By 2020, Volvo wants its new vehicles to be injury free.
Written by Tyler Falk, Contributor

It's a Titanic-like claim (you know, the "unsinkable ship"), but one that, if it comes true, could have major safety implications for drivers.

Volvo believes that with the driverless car technology it's developing, we could see virtually zero car deaths, at least in cars with the technology, The Wall Street Journal reports:

The 85-year-old company believes it can produce an accident free vehicle in just seven years. "Our vision is that no one is killed or injured in a new Volvo by 2020," said Anders Eugensson, Volvo's head of government affairs. [...]

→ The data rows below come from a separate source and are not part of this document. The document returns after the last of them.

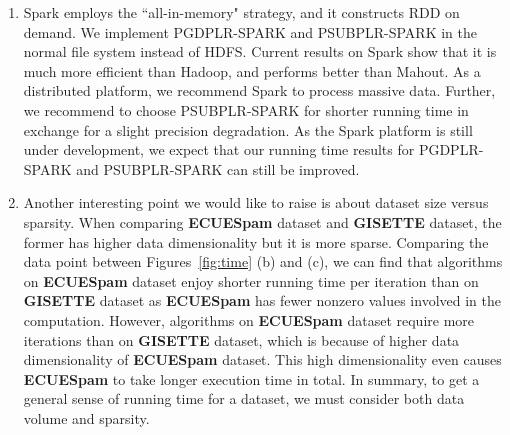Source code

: \documentclass[10pt, conference, compsocconf]{IEEEtran}
\begin{document}
\begin{enumerate}
\item Spark employs the ``all-in-memory" strategy, and it constructs RDD on demand. We implement PGDPLR-SPARK and PSUBPLR-SPARK in the normal file system instead of HDFS.
          Current results on Spark show that it is much more efficient than Hadoop, and performs better than Mahout.
          As a distributed platform, we recommend Spark to process massive data. Further, we recommend to choose PSUBPLR-SPARK for shorter running time in exchange for a slight precision degradation.
          As the Spark platform is still under development, we expect that our running time results for PGDPLR-SPARK and PSUBPLR-SPARK can still be improved.

\item Another interesting point we would like to raise is about dataset size versus sparsity. When comparing \textbf{ECUESpam} dataset and \textbf{GISETTE} dataset, the former has higher data dimensionality but it is more sparse.
          Comparing the data point between Figures~\ref{fig:time} (b) and (c), we can find that algorithms on \textbf{ECUESpam} dataset enjoy shorter running time per iteration than on \textbf{GISETTE} dataset as \textbf{ECUESpam} has fewer nonzero values involved in the computation.
          However, algorithms on \textbf{ECUESpam} dataset require more iterations than on \textbf{GISETTE} dataset, which is because of higher data dimensionality of \textbf{ECUESpam} dataset. This high dimensionality even causes \textbf{ECUESpam} to take longer execution time in total.
          In summary, to get a general sense of running time for a dataset, we must consider both data volume and sparsity.
\end{enumerate}
\end{document}
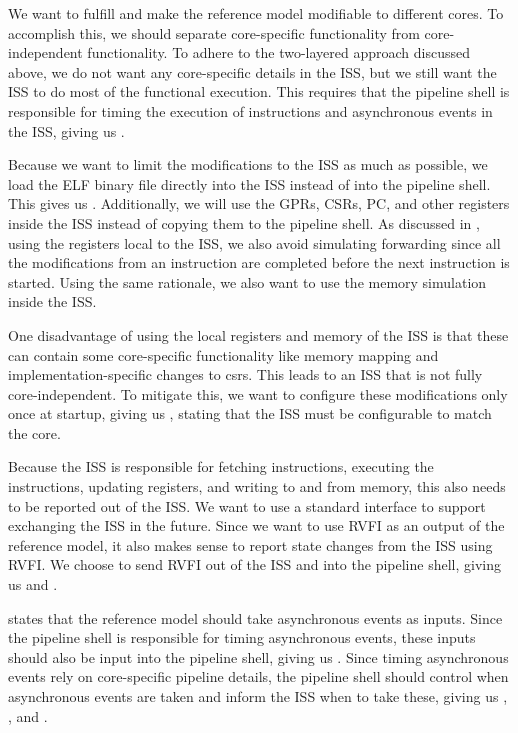 We want to fulfill  and make the reference model modifiable to different cores. To accomplish this, we should separate core-specific functionality from core-independent functionality. To adhere to the two-layered approach discussed above, we do not want any core-specific details in the ISS, but we still want the ISS to do most of the functional execution. This requires that the pipeline shell is responsible for timing the execution of instructions and asynchronous events in the ISS, giving us . 

Because we want to limit the modifications to the ISS as much as possible, we load the ELF binary file directly into the ISS instead of into the pipeline shell. This gives us . Additionally, we will use the GPRs, CSRs, PC, and other registers inside the ISS instead of copying them to the pipeline shell. As discussed in , using the registers local to the ISS, we also avoid simulating forwarding since all the modifications from an instruction are completed before the next instruction is started. Using the same rationale, we also want to use the memory simulation inside the ISS.

One disadvantage of using the local registers and memory of the ISS is that these can contain some core-specific functionality like memory mapping and imple\-mentation-specific changes to \acrshort{csr}s. This leads to an ISS that is not fully core-independent. To mitigate this, we want to configure these modifications only once at startup, giving us  , stating that the ISS must be configurable to match the core.

Because the ISS is responsible for fetching instructions, executing the instructions, updating registers, and writing to and from memory, this also needs to be reported out of the ISS. We want to use a standard interface to support exchanging the ISS in the future. Since we want to use RVFI as an output of the reference model, it also makes sense to report state changes from the ISS using RVFI. We choose to send RVFI out of the ISS and into the pipeline shell, giving us  and .

 states that the reference model should take asynchronous events as inputs. Since the pipeline shell is responsible for timing asynchronous events, these inputs should also be input into the pipeline shell, giving us . Since timing asynchronous events rely on core-specific pipeline details, the pipeline shell should control when asynchronous events are taken and inform the ISS when to take these, giving us , , and .

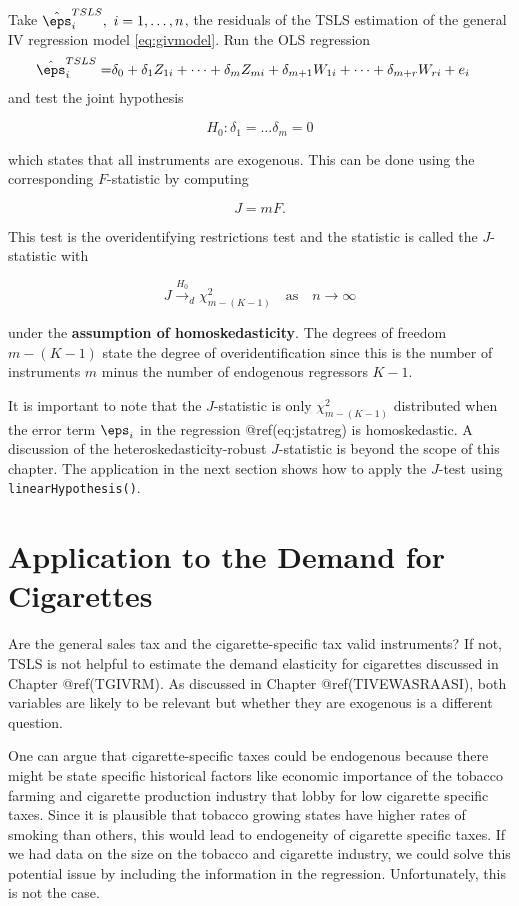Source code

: \documentclass[
  letterpaper,
  DIV=11,
  numbers=noendperiod]{scrreprt}
\theoremstyle{definition}
\theoremstyle{plain}
\theoremstyle{plain}
\theoremstyle{remark}
\begin{document}
{Take \(\hat{\eps}_i^{TSLS},\ i = 1,\dots,n\), the residuals of the TSLS
estimation of the general IV regression model \eqref{eq:givmodel}. Run
the OLS regression \begin{align}
\hat{\eps}_i^{TSLS} =& \delta_0 + \delta_1 Z_{1i} + \dots + \delta_m Z_{mi} + \delta_{m+1} W_{1i} + \dots + \delta_{m+r} W_{ri} + e_i \label{eq:jstatreg}
\end{align} and test the joint hypothesis

\[
H_0: \delta_1 = \dots \delta_{m} = 0
\]

which states that all instruments are exogenous. This can be done using
the corresponding \(F\)-statistic by computing

\[
J = m  F.
\]

This test is the overidentifying restrictions test and the statistic is
called the \(J\)-statistic with

\[
J \overset{H_0}{\to}_d \chi^2_{m-(K-1)}\quad\text{as}\quad n\to\infty
\]

under the \textbf{assumption of homoskedasticity}. The degrees of
freedom \(m-(K-1)\) state the degree of overidentification since this is
the number of instruments \(m\) minus the number of endogenous
regressors \(K-1\).

It is important to note that the \(J\)-statistic is only
\(\chi^2_{m-(K-1)}\) distributed when the error term \(\eps_i\) in the
regression @ref(eq:jstatreg) is homoskedastic. A discussion of the
heteroskedasticity-robust \(J\)-statistic is beyond the scope of this
chapter. The application in the next section shows how to apply the
\(J\)-test using \texttt{linearHypothesis()}.

\hypertarget{attdfc}{%
\section{Application to the Demand for Cigarettes}\label{attdfc}}

Are the general sales tax and the cigarette-specific tax valid
instruments? If not, TSLS is not helpful to estimate the demand
elasticity for cigarettes discussed in Chapter @ref(TGIVRM). As
discussed in Chapter @ref(TIVEWASRAASI), both variables are likely to be
relevant but whether they are exogenous is a different question.

One can argue that cigarette-specific taxes could be endogenous because
there might be state specific historical factors like economic
importance of the tobacco farming and cigarette production industry that
lobby for low cigarette specific taxes. Since it is plausible that
tobacco growing states have higher rates of smoking than others, this
would lead to endogeneity of cigarette specific taxes. If we had data on
the size on the tobacco and cigarette industry, we could solve this
potential issue by including the information in the regression.
Unfortunately, this is not the case.

}
\end{document}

The company says it is preparing to launch in 2014 its first batch of autonomous vehicles capable of driving up to 31 miles per hour. The limited speed reflects the technology's expected initial use in heavy traffic. Volvo says it is working on higher-speed autonomous driving, but isn't yet disclosing when it would be available. Its prototypes have run thousands of miles of test drives on public roads in Spain and on the company's test track in western Sweden.

"We are convinced this is the future and we want to get there first," Marcus Rothoff, head of developing Volvo's driver assistance technology, said during a recent autonomous-driving event at a track in Hallered.

The initial autonomous car technology that the company will release in 2014 will essentially be traffic jam assistance. Instead of stomping on the brake in frustration as you inch along the highway, you'll be able to let the car take over while you do something else. And earlier this year, the company completed it's first test of a "road train," in Spain.

As for the possibility of Volvo's cars being injury-free by 2020, there is some precedent from Google's driverless car. According to Google, their driverless car has been driven 300,000 miles under computer control without being involved in an accident. (It's was in an accident once when under human control.) That cars will cease to pose danger, though, is quite presumptuous, especially with other cars on the road that will lack the technology.

The Swedish car maker has been in a slide recently with only 436,000 vehicles sold last year and this year expected to be in the red, according to the WSJ. So it's not surprising that the company has high hopes for the technology. It could be these innovations that turn the company around.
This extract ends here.